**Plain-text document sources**
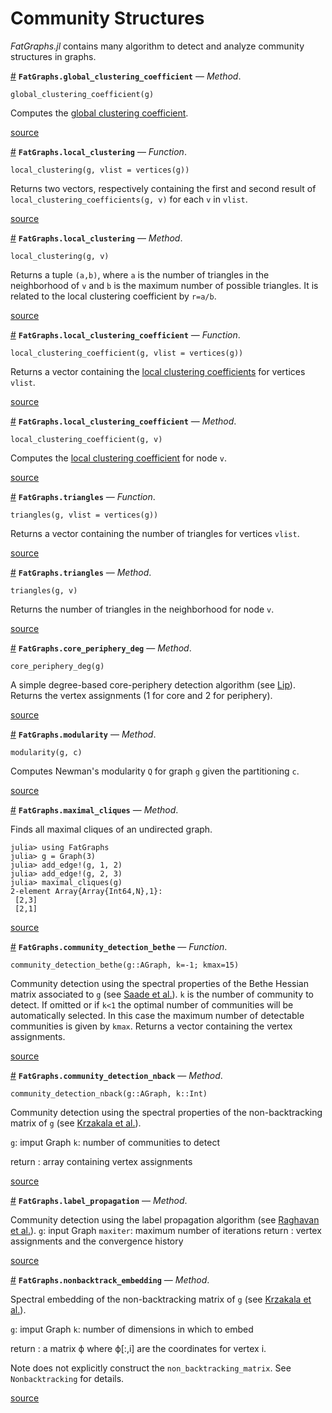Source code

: 
<a id='Community-Structures-1'></a>

# Community Structures


*FatGraphs.jl* contains many algorithm to detect and analyze community structures in graphs.

<a id='FatGraphs.global_clustering_coefficient-Tuple{Union{FatGraphs.ADiGraph,FatGraphs.AGraph}}' href='#FatGraphs.global_clustering_coefficient-Tuple{Union{FatGraphs.ADiGraph,FatGraphs.AGraph}}'>#</a>
**`FatGraphs.global_clustering_coefficient`** &mdash; *Method*.



```
global_clustering_coefficient(g)
```

Computes the [global clustering coefficient](https://en.wikipedia.org/wiki/Clustering_coefficient).


<a target='_blank' href='https://github.com/CarloLucibello/FatGraphs.jl/tree/d24f6e27b50b6b0ed47bf33a6887df23218dda7f/docs/../src/community/clustering.jl#L75-L79' class='documenter-source'>source</a><br>

<a id='FatGraphs.local_clustering' href='#FatGraphs.local_clustering'>#</a>
**`FatGraphs.local_clustering`** &mdash; *Function*.



```
local_clustering(g, vlist = vertices(g))
```

Returns two vectors, respectively containing  the first and second result of `local_clustering_coefficients(g, v)` for each `v` in `vlist`.


<a target='_blank' href='https://github.com/CarloLucibello/FatGraphs.jl/tree/d24f6e27b50b6b0ed47bf33a6887df23218dda7f/docs/../src/community/clustering.jl#L50-L55' class='documenter-source'>source</a><br>

<a id='FatGraphs.local_clustering-Tuple{Union{FatGraphs.ADiGraph,FatGraphs.AGraph},Integer}' href='#FatGraphs.local_clustering-Tuple{Union{FatGraphs.ADiGraph,FatGraphs.AGraph},Integer}'>#</a>
**`FatGraphs.local_clustering`** &mdash; *Method*.



```
local_clustering(g, v)
```

Returns a tuple `(a,b)`, where `a` is the number of triangles in the neighborhood of `v` and `b` is the maximum number of possible triangles. It is related to the local clustering coefficient  by `r=a/b`.


<a target='_blank' href='https://github.com/CarloLucibello/FatGraphs.jl/tree/d24f6e27b50b6b0ed47bf33a6887df23218dda7f/docs/../src/community/clustering.jl#L12-L18' class='documenter-source'>source</a><br>

<a id='FatGraphs.local_clustering_coefficient' href='#FatGraphs.local_clustering_coefficient'>#</a>
**`FatGraphs.local_clustering_coefficient`** &mdash; *Function*.



```
local_clustering_coefficient(g, vlist = vertices(g))
```

Returns a vector containing  the [local clustering coefficients](https://en.wikipedia.org/wiki/Clustering_coefficient) for vertices `vlist`.


<a target='_blank' href='https://github.com/CarloLucibello/FatGraphs.jl/tree/d24f6e27b50b6b0ed47bf33a6887df23218dda7f/docs/../src/community/clustering.jl#L43-L47' class='documenter-source'>source</a><br>

<a id='FatGraphs.local_clustering_coefficient-Tuple{Union{FatGraphs.ADiGraph,FatGraphs.AGraph},Integer}' href='#FatGraphs.local_clustering_coefficient-Tuple{Union{FatGraphs.ADiGraph,FatGraphs.AGraph},Integer}'>#</a>
**`FatGraphs.local_clustering_coefficient`** &mdash; *Method*.



```
local_clustering_coefficient(g, v)
```

Computes the [local clustering coefficient](https://en.wikipedia.org/wiki/Clustering_coefficient) for node `v`.


<a target='_blank' href='https://github.com/CarloLucibello/FatGraphs.jl/tree/d24f6e27b50b6b0ed47bf33a6887df23218dda7f/docs/../src/community/clustering.jl#L1-L5' class='documenter-source'>source</a><br>

<a id='FatGraphs.triangles' href='#FatGraphs.triangles'>#</a>
**`FatGraphs.triangles`** &mdash; *Function*.



```
triangles(g, vlist = vertices(g))
```

Returns a vector containing the number of triangles for vertices `vlist`.


<a target='_blank' href='https://github.com/CarloLucibello/FatGraphs.jl/tree/d24f6e27b50b6b0ed47bf33a6887df23218dda7f/docs/../src/community/clustering.jl#L67-L71' class='documenter-source'>source</a><br>

<a id='FatGraphs.triangles-Tuple{Union{FatGraphs.ADiGraph,FatGraphs.AGraph},Integer}' href='#FatGraphs.triangles-Tuple{Union{FatGraphs.ADiGraph,FatGraphs.AGraph},Integer}'>#</a>
**`FatGraphs.triangles`** &mdash; *Method*.



```
triangles(g, v)
```

Returns the number of triangles in the neighborhood for node `v`.


<a target='_blank' href='https://github.com/CarloLucibello/FatGraphs.jl/tree/d24f6e27b50b6b0ed47bf33a6887df23218dda7f/docs/../src/community/clustering.jl#L35-L39' class='documenter-source'>source</a><br>

<a id='FatGraphs.core_periphery_deg-Tuple{FatGraphs.AGraph}' href='#FatGraphs.core_periphery_deg-Tuple{FatGraphs.AGraph}'>#</a>
**`FatGraphs.core_periphery_deg`** &mdash; *Method*.



```
core_periphery_deg(g)
```

A simple degree-based core-periphery detection algorithm (see [Lip](http://arxiv.org/abs/1102.5511)). Returns the vertex assignments (1 for core and 2 for periphery).


<a target='_blank' href='https://github.com/CarloLucibello/FatGraphs.jl/tree/d24f6e27b50b6b0ed47bf33a6887df23218dda7f/docs/../src/community/core-periphery.jl#L1-L6' class='documenter-source'>source</a><br>

<a id='FatGraphs.modularity-Tuple{FatGraphs.AGraph,Any}' href='#FatGraphs.modularity-Tuple{FatGraphs.AGraph,Any}'>#</a>
**`FatGraphs.modularity`** &mdash; *Method*.



```
modularity(g, c)
```

Computes Newman's modularity `Q` for graph `g` given the partitioning `c`.


<a target='_blank' href='https://github.com/CarloLucibello/FatGraphs.jl/tree/d24f6e27b50b6b0ed47bf33a6887df23218dda7f/docs/../src/community/modularity.jl#L1-L6' class='documenter-source'>source</a><br>

<a id='FatGraphs.maximal_cliques-Tuple{FatGraphs.AGraph}' href='#FatGraphs.maximal_cliques-Tuple{FatGraphs.AGraph}'>#</a>
**`FatGraphs.maximal_cliques`** &mdash; *Method*.



Finds all maximal cliques of an undirected graph.

```
julia> using FatGraphs
julia> g = Graph(3)
julia> add_edge!(g, 1, 2)
julia> add_edge!(g, 2, 3)
julia> maximal_cliques(g)
2-element Array{Array{Int64,N},1}:
 [2,3]
 [2,1]
```


<a target='_blank' href='https://github.com/CarloLucibello/FatGraphs.jl/tree/d24f6e27b50b6b0ed47bf33a6887df23218dda7f/docs/../src/community/cliques.jl#L8-L21' class='documenter-source'>source</a><br>

<a id='FatGraphs.community_detection_bethe' href='#FatGraphs.community_detection_bethe'>#</a>
**`FatGraphs.community_detection_bethe`** &mdash; *Function*.



```
community_detection_bethe(g::AGraph, k=-1; kmax=15)
```

Community detection using the spectral properties of the Bethe Hessian matrix associated to `g` (see [Saade et al.](http://papers.nips.cc/paper/5520-spectral-clustering-of-graphs-with-the-bethe-hessian)). `k` is the number of community to detect. If omitted or if `k<1` the optimal number of communities will be automatically selected. In this case the maximum number of detectable communities is given by `kmax`. Returns a vector containing the vertex assignments.


<a target='_blank' href='https://github.com/CarloLucibello/FatGraphs.jl/tree/d24f6e27b50b6b0ed47bf33a6887df23218dda7f/docs/../src/community/detection.jl#L64-L73' class='documenter-source'>source</a><br>

<a id='FatGraphs.community_detection_nback-Tuple{FatGraphs.AGraph,Int64}' href='#FatGraphs.community_detection_nback-Tuple{FatGraphs.AGraph,Int64}'>#</a>
**`FatGraphs.community_detection_nback`** &mdash; *Method*.



```
community_detection_nback(g::AGraph, k::Int)
```

Community detection using the spectral properties of the non-backtracking matrix of `g` (see [Krzakala et al.](http://www.pnas.org/content/110/52/20935.short)).

`g`: imput Graph `k`: number of communities to detect

return : array containing vertex assignments


<a target='_blank' href='https://github.com/CarloLucibello/FatGraphs.jl/tree/d24f6e27b50b6b0ed47bf33a6887df23218dda7f/docs/../src/community/detection.jl#L1-L11' class='documenter-source'>source</a><br>

<a id='FatGraphs.label_propagation-Tuple{Union{FatGraphs.ADiGraph,FatGraphs.AGraph}}' href='#FatGraphs.label_propagation-Tuple{Union{FatGraphs.ADiGraph,FatGraphs.AGraph}}'>#</a>
**`FatGraphs.label_propagation`** &mdash; *Method*.



Community detection using the label propagation algorithm (see [Raghavan et al.](http://arxiv.org/abs/0709.2938)). `g`: input Graph `maxiter`: maximum number of iterations return : vertex assignments and the convergence history


<a target='_blank' href='https://github.com/CarloLucibello/FatGraphs.jl/tree/d24f6e27b50b6b0ed47bf33a6887df23218dda7f/docs/../src/community/detection.jl#L92-L97' class='documenter-source'>source</a><br>

<a id='FatGraphs.nonbacktrack_embedding-Tuple{FatGraphs.AGraph,Int64}' href='#FatGraphs.nonbacktrack_embedding-Tuple{FatGraphs.AGraph,Int64}'>#</a>
**`FatGraphs.nonbacktrack_embedding`** &mdash; *Method*.



Spectral embedding of the non-backtracking matrix of `g` (see [Krzakala et al.](http://www.pnas.org/content/110/52/20935.short)).

`g`: imput Graph `k`: number of dimensions in which to embed

return : a matrix ϕ where ϕ[:,i] are the coordinates for vertex i.

Note does not explicitly construct the `non_backtracking_matrix`. See `Nonbacktracking` for details.


<a target='_blank' href='https://github.com/CarloLucibello/FatGraphs.jl/tree/d24f6e27b50b6b0ed47bf33a6887df23218dda7f/docs/../src/community/detection.jl#L35-L47' class='documenter-source'>source</a><br>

**PROBLEM**
Where a line above contains the string "imput", copy that line.

**TASK SOLUTION**
`g`: imput Graph `k`: number of communities to detect
`g`: imput Graph `k`: number of dimensions in which to embed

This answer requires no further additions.